Berikut adalah bedah kritis mengenai siapa saja aktor dan kepentingan yang biasanya bermain di balik layar perubahan kurikulum yang terus berulang:
1. Rezim Politik: “Ganti Menteri, Ganti Kebijakan”
-
Politisasi Pendidikan: Kurikulum adalah alat tercepat untuk menanamkan nilai-nilai atau ideologi tertentu yang sejalan dengan visi politik penguasa saat itu.
2. Industri Penerbitan: Ladang Bisnis Buku Teks
Perubahan kurikulum adalah “durian runtuh” bagi industri penerbitan. Setiap kali nama mata pelajaran atau urutan materi berubah, jutaan buku cetak lama menjadi sampah dan tidak lagi laku.
-
Modul dan Pelatihan Berbayar: Perubahan istilah menciptakan kebutuhan akan modul-modul pelatihan baru bagi guru, yang lagi-lagi menjadi pasar bisnis bagi lembaga-lembaga pelatihan swasta.
Alur Kepentingan di Balik Perubahan Kurikulum
3. Lembaga Donor Internasional dan Standar Global
Pemerintah sering kali mendapatkan bantuan dana atau pendampingan teknis dari lembaga internasional (seperti Bank Dunia, IMF, atau OECD).
-
Skor PISA sebagai Berhala: Tekanan untuk meningkatkan peringkat Indonesia di ajang PISA (literasi dan numerasi) memaksa kurikulum dirombak agar selaras dengan apa yang diuji secara global, terkadang dengan mengabaikan konteks kearifan lokal.
-
Adaptasi “Copy-Paste”: Mengambil model pendidikan dari negara maju (seperti Finlandia atau Singapura) dan menerapkannya secara paksa tanpa melihat kesiapan infrastruktur dan kualitas guru di daerah terpencil.
4. Sindikat Proyek Pelatihan dan Sertifikasi
Setiap perubahan kurikulum pasti diikuti oleh program sosialisasi dan pelatihan massal.
-
Anggaran Sosialisasi: Pelatihan guru di berbagai hotel, pembuatan aplikasi baru, hingga pengadaan sertifikat pelatihan adalah “proyek basah” bagi oknum birokrasi dan vendor mitra.
-
Istilah Baru sebagai Proyek: Mengubah “Silabus” menjadi “Alur Tujuan Pembelajaran (ATP)” mungkin secara substansi mirip, namun secara administratif memerlukan revisi ribuan dokumen yang berarti ada anggaran yang harus dicairkan untuk “penyesuaian” tersebut.

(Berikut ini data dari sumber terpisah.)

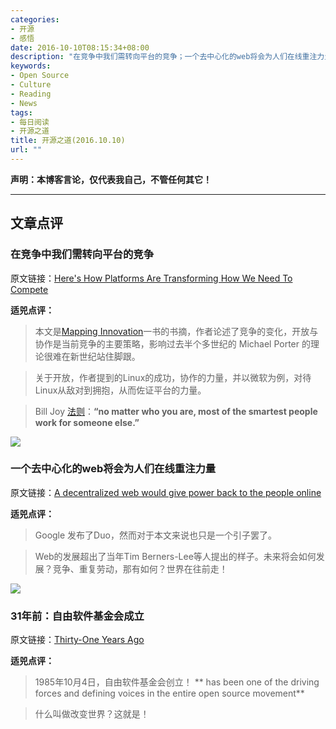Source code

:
 ```yaml
---
categories:
- 开源
- 感悟
date: 2016-10-10T08:15:34+08:00
description: "在竞争中我们需转向平台的竞争；一个去中心化的web将会为人们在线重注力量；31年前：自由软件基金会成立"
keywords:
- Open Source
- Culture
- Reading
- News
tags:
- 每日阅读
- 开源之道
title: 开源之道(2016.10.10)
url: ""
---
```


**声明：本博客言论，仅代表我自己，不管任何其它！**

---

## 文章点评

### 在竞争中我们需转向平台的竞争

原文链接：[Here's How Platforms Are Transforming How We Need To Compete](http://www.forbes.com/sites/gregsatell/2016/10/07/platforms-are-transforming-how-we-need-to-compete/#bfef25950167)

**适兕点评：**

> 本文是[Mapping Innovation](http://amzn.to/2cQ9cWy)一书的书摘，作者论述了竞争的变化，开放与协作是当前竞争的主要策略，影响过去半个多世纪的 Michael Porter 的理论很难在新世纪站住脚跟。

> 关于开放，作者提到的Linux的成功，协作的力量，并以微软为例，对待Linux从敌对到拥抱，从而佐证平台的力量。

> Bill Joy [法则](https://en.wikipedia.org/wiki/Joy%27s_law_(management))：**“no matter who you are, most of the smartest people work for someone else.”**

![](https://tctechcrunch2011.files.wordpress.com/2016/08/gettyimages-588616024.jpg?w=1294)

### 一个去中心化的web将会为人们在线重注力量

原文链接：[A decentralized web would give power back to the people online](https://techcrunch.com/2016/10/09/a-decentralized-web-would-give-power-back-to-the-people-online/)

**适兕点评：**

> Google 发布了Duo，然而对于本文来说也只是一个引子罢了。

> Web的发展超出了当年Tim Berners-Lee等人提出的样子。未来将会如何发展？竞争、重复劳动，那有如何？世界在往前走！

![](http://www.unixstuff.net/images/fsf.png)

### 31年前：自由软件基金会成立

原文链接：[Thirty-One Years Ago](https://www.techdirt.com/articles/20161007/09354035738/this-week-techdirt-history-october-2nd-8th.shtml)

**适兕点评：**

>1985年10月4日，自由软件基金会创立！ ** has been one of the driving forces and defining voices in the entire open source movement**

> 什么叫做改变世界？这就是！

5. Dampak: Guru sebagai Korban Eksperimen
Akibat dari “Kurikulum Titipan” ini, guru tidak lagi fokus pada substansi mengajar, melainkan pada:
-
Kelelahan Semantik: Guru dipaksa menghafal istilah-istilah baru setiap tahun yang sebenarnya hanya baju baru bagi konsep lama.
-
Kehilangan Fokus: Alih-alih mendalami materi, guru sibuk melakukan update administrasi agar sesuai dengan format terbaru yang diminta oleh pengawas atau aplikasi kementerian.
-
Krisis Integritas: Karena perubahan yang terlalu cepat, banyak guru yang akhirnya hanya “copy-paste” perangkat ajar dari internet tanpa memahaminya, demi menggugurkan kewajiban administratif.
Kesimpulan
Perubahan kurikulum yang ideal seharusnya lahir dari evaluasi jujur dari bawah (guru dan siswa), bukan titipan kepentingan dari atas. Selama kurikulum masih menjadi komoditas bisnis dan alat politik, maka pendidikan kita akan terus berputar dalam lingkaran formalitas nama tanpa pernah menyentuh kualitas isi.
Menurut Anda, apakah perubahan kurikulum kita saat ini memang benar-benar menjawab tantangan zaman (seperti AI dan digitalisasi), ataukah hanya sekadar “proyek tahunan” yang dibungkus dengan jargon-jargon modern?